- Extracted material
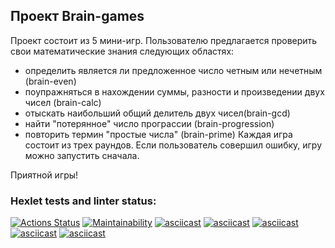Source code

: Проект Brain-games
-
Проект состоит из 5 мини-игр. Пользователю предлагается проверить свои математические знания  следующих областях:
- определить является ли предложенное число четным или нечетным (brain-even)
- поупражняться в нахождении суммы, разности и произведении двух чисел (brain-calc)
- отыскать наибольший общий делитель двух чисел(brain-gcd)
- найти "потерянное" число програссии (brain-progression)
- повторить термин "простые числа" (brain-prime)
Каждая игра состоит из трех раундов. Если пользователь совершил ошибку, игру можно запустить сначала.

Приятной игры!


### Hexlet tests and linter status:
[![Actions Status](https://github.com/bapplesova/python-project-lvl1/workflows/hexlet-check/badge.svg)](https://github.com/bapplesova/python-project-lvl1/actions)
[![Maintainability](https://api.codeclimate.com/v1/badges/4e21a9951d85e62333c7/maintainability)](https://codeclimate.com/github/bapplesova/python-project-lvl1/maintainability)
[![asciicast](https://asciinema.org/a/OYSfurjL97qKnIBCIQQBLALAj.svg)](https://asciinema.org/a/OYSfurjL97qKnIBCIQQBLALAj)
[![asciicast](https://asciinema.org/a/eEOkSaScaN9bt3tJBSp8WlENZ.svg)](https://asciinema.org/a/eEOkSaScaN9bt3tJBSp8WlENZ)
[![asciicast](https://asciinema.org/a/KIBU53QOlzX4AUUiBzrjCqEHy.svg)](https://asciinema.org/a/KIBU53QOlzX4AUUiBzrjCqEHy)
[![asciicast](https://asciinema.org/a/qEt7yo3wAh3e5eLaGIClkyhKQ.svg)](https://asciinema.org/a/qEt7yo3wAh3e5eLaGIClkyhKQ)
[![asciicast](https://asciinema.org/a/flEVYwnyvVOaP3yo6xiexWm6O.svg)](https://asciinema.org/a/flEVYwnyvVOaP3yo6xiexWm6O)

- About this exercise
Note down each line above where the word "состоит" occurs.

- Your response
Проект состоит из 5 мини-игр. Пользователю предлагается проверить свои математические знания  следующих областях:
Каждая игра состоит из трех раундов. Если пользователь совершил ошибку, игру можно запустить сначала.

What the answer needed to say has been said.